Below are records; how many of their lines hold the string "images"? Reply with nothing but the number.

=-=-=

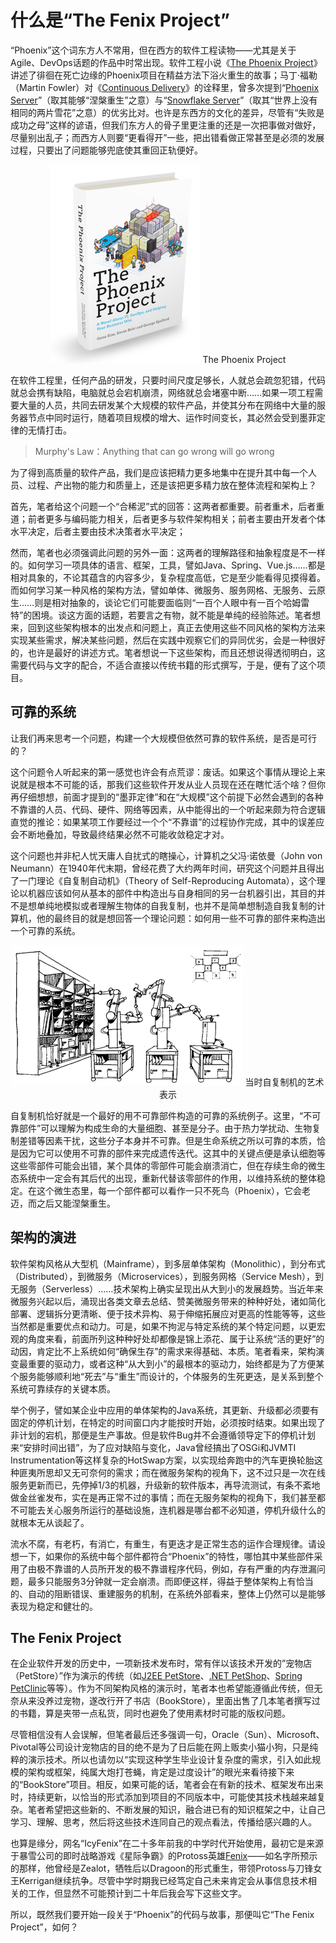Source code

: # 什么是“The Fenix Project”

“Phoenix”这个词东方人不常用，但在西方的软件工程读物——尤其是关于Agile、DevOps话题的作品中时常出现。软件工程小说《[The Phoenix Project](https://book.douban.com/subject/20644908/)》讲述了徘徊在死亡边缘的Phoenix项目在精益方法下浴火重生的故事；马丁·福勒（Martin Fowler）对《[Continuous Delivery](https://book.douban.com/subject/4327796/)》的诠释里，曾多次提到“[Phoenix Server](https://martinfowler.com/bliki/PhoenixServer.html)”（取其能够“涅槃重生”之意）与“[Snowflake Server](https://martinfowler.com/bliki/SnowflakeServer.html)”（取其“世界上没有相同的两片雪花”之意）的优劣比对。也许是东西方的文化的差异，尽管有“失败是成功之母”这样的谚语，但我们东方人的骨子里更注重的还是一次把事做对做好，尽量别出乱子；而西方人则要“更看得开”一些，把出错看做正常甚至是必须的发展过程，只要出了问题能够兜底使其重回正轨便好。

<center>
<img src='./images/the-phoenix-project.png' ></img>
The Phoenix Project
</center>


在软件工程里，任何产品的研发，只要时间尺度足够长，人就总会疏忽犯错，代码就总会携有缺陷，电脑就总会宕机崩溃，网络就总会堵塞中断……如果一项工程需要大量的人员，共同去研发某个大规模的软件产品，并使其分布在网络中大量的服务器节点中同时运行，随着项目规模的增大、运作时间变长，其必然会受到墨菲定律的无情打击。

> Murphy's Law：Anything that can go wrong will go wrong

为了得到高质量的软件产品，我们是应该把精力更多地集中在提升其中每一个人员、过程、产出物的能力和质量上，还是该把更多精力放在整体流程和架构上？

首先，笔者给这个问题一个“合稀泥”式的回答：这两者都重要。前者重术，后者重道；前者更多与编码能力相关，后者更多与软件架构相关；前者主要由开发者个体水平决定，后者主要由技术决策者水平决定；

然而，笔者也必须强调此问题的另外一面：这两者的理解路径和抽象程度是不一样的。如何学习一项具体的语言、框架，工具，譬如Java、Spring、Vue.js……都是相对具象的，不论其蕴含的内容多少，复杂程度高低，它是至少能看得见摸得着。而如何学习某一种风格的架构方法，譬如单体、微服务、服务网格、无服务、云原生……则是相对抽象的，谈论它们可能要面临则“一百个人眼中有一百个哈姆雷特”的困境。谈这方面的话题，若要言之有物，就不能是单纯的经验陈述。笔者想来，回到这些架构根本的出发点和问题上，真正去使用这些不同风格的架构方法来实现某些需求，解决某些问题，然后在实践中观察它们的异同优劣，会是一种很好的，也许是最好的讲述方式。笔者想说一下这些架构，而且还想说得透彻明白，这需要代码与文字的配合，不适合直接以传统书籍的形式撰写，于是，便有了这个项目。

## 可靠的系统

让我们再来思考一个问题，构建一个大规模但依然可靠的软件系统，是否是可行的？

这个问题令人听起来的第一感觉也许会有点荒谬：废话。如果这个事情从理论上来说就是根本不可能的话，那我们这些软件开发从业人员现在还在瞎忙活个啥？但你再仔细想想，前面才提到的“墨菲定律”和在“大规模”这个前提下必然会遇到的各种不靠谱的人员、代码、硬件、网络等因素，从中能得出的一个听起来颇为符合逻辑直觉的推论：如果某项工作要经过一个个“不靠谱”的过程协作完成，其中的误差应会不断地叠加，导致最终结果必然不可能收敛稳定才对。

这个问题也并非杞人忧天庸人自扰式的瞎操心，计算机之父冯·诺依曼（John von Neumann）在1940年代末期，曾经花费了大约两年时间，研究这个问题并且得出了一门理论《自复制自动机》（Theory of Self-Reproducing Automata），这个理论以机器应该如何从基本的部件中构造出与自身相同的另一台机器引出，其目的并不是想单纯地模拟或者理解生物体的自我复制，也并不是简单想制造自我复制的计算机，他的最终目的就是想回答一个理论问题：如何用一些不可靠的部件来构造出一个可靠的系统。

<center>
<img src='./images/self-reproducing-automata.png' ></img>
当时自复制机的艺术表示
</center>

自复制机恰好就是一个最好的用不可靠部件构造的可靠的系统例子。这里，“不可靠部件”可以理解为构成生命的大量细胞、甚至是分子。由于热力学扰动、生物复制差错等因素干扰，这些分子本身并不可靠。但是生命系统之所以可靠的本质，恰是因为它可以使用不可靠的部件来完成遗传迭代。这其中的关键点便是承认细胞等这些零部件可能会出错，某个具体的零部件可能会崩溃消亡，但在存续生命的微生态系统中一定会有其后代的出现，重新代替该零部件的作用，以维持系统的整体稳定。在这个微生态里，每一个部件都可以看作一只不死鸟（Phoenix），它会老迈，而之后又能涅槃重生。

## 架构的演进

软件架构风格从大型机（Mainframe），到多层单体架构（Monolithic），到分布式（Distributed），到微服务（Microservices），到服务网格（Service Mesh），到无服务（Serverless）……技术架构上确实呈现出从大到小的发展趋势。当近年来微服务兴起以后，涌现出各类文章去总结、赞美微服务带来的种种好处，诸如简化部署、逻辑拆分更清晰、便于技术异构、易于伸缩拓展应对更高的性能等等，这些当然都是重要优点和动力。可是，如果不拘泥与特定系统的某个特定问题，以更宏观的角度来看，前面所列这种种好处却都像是锦上添花、属于让系统“活的更好”的动因，肯定比不上系统如何“确保生存”的需求来得基础、本质。笔者看来，架构演变最重要的驱动力，或者这种“从大到小”的最根本的驱动力，始终都是为了方便某个服务能够顺利地“死去”与“重生”而设计的，个体服务的生死更迭，是关系到整个系统可靠续存的关键本质。

举个例子，譬如某企业中应用的单体架构的Java系统，其更新、升级都必须要有固定的停机计划，在特定的时间窗口内才能按时开始，必须按时结束。如果出现了非计划的宕机，那便是生产事故。但是软件Bug并不会遵循领导定下的停机计划来“安排时间出错”，为了应对缺陷与变化，Java曾经搞出了OSGi和JVMTI Instrumentation等这样复杂的HotSwap方案，以实现给奔跑中的汽车更换轮胎这种匪夷所思却又无可奈何的需求；而在微服务架构的视角下，这不过只是一次在线服务更新而已，先停掉1/3的机器，升级新的软件版本，再导流测试，有条不紊地做金丝雀发布，实在是再正常不过的事情；而在无服务架构的视角下，我们甚至都不可能去关心服务所运行的基础设施，连机器是哪台都不必知道，停机升级什么的就根本无从谈起了。

流水不腐，有老朽，有消亡，有重生，有更迭才是正常生态的运作合理规律。请设想一下，如果你的系统中每个部件都符合“Phoenix”的特性，哪怕其中某些部件采用了由极不靠谱的人员所开发的极不靠谱程序代码，例如，存有严重的内存泄漏问题，最多只能服务3分钟就一定会崩溃。而即便这样，得益于整体架构上有恰当的、自动的阻断错误、重建服务的机制，在系统外部看来，整体上仍然可以是能够表现为稳定和健壮的。

## The Fenix Project

在企业软件开发的历史中，一项新技术发布时，常有伴以该技术开发的”宠物店（PetStore）”作为演示的传统（如[J2EE PetStore](https://www.oracle.com/technetwork/java/petstore1-3-1-02-139690.html)、[.NET PetShop](https://archive.codeplex.com/?p=petshopmvc)、[Spring PetClinic](https://github.com/spring-projects/spring-petclinic)等等）。作为不同架构风格的演示时，笔者本也希望能遵循此传统，但无奈从来没养过宠物，遂改行开了书店（BookStore），里面出售了几本笔者撰写过的书籍，算是夹带一点私货，同时也避免了使用素材时可能的版权问题。

尽管相信没有人会误解，但笔者最后还多强调一句，Oracle（Sun）、Microsoft、Pivotal等公司设计宠物店的目的绝不是为了日后能在网上贩卖小猫小狗，只是纯粹的演示技术。所以也请勿以“实现这种学生毕业设计复杂度的需求，引入如此规模的架构或框架，纯属大炮打苍蝇，肯定是过度设计”的眼光来看待接下来的“BookStore”项目。相反，如果可能的话，笔者会在有新的技术、框架发布出来时，持续更新，以恰当的形式添加到项目的不同版本中，可能使其技术栈越来越复杂。笔者希望把这些新的、不断发展的知识，融合进已有的知识框架之中，让自己学习、理解、思考，然后将这些技术连同自己的观点看法，传播给感兴趣的人。

也算是缘分，网名“IcyFenix”在二十多年前我的中学时代开始使用，最初它是来源于暴雪公司的即时战略游戏《星际争霸》的Protoss英雄[Fenix](https://starcraft.fandom.com/wiki/Fenix)——如名字所预示的那样，他曾经是Zealot，牺牲后以Dragoon的形式重生，带领Protoss与刀锋女王Kerrigan继续抗争。尽管中学时期我已经笃定自己未来肯定会从事信息技术相关的工作，但显然不可能预计到二十年后我会写下这些文字。

所以，既然我们要开始一段关于“Phoenix”的代码与故事，那便叫它“The Fenix Project”，如何？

=-=-=

▶ **Result of the exercise**
2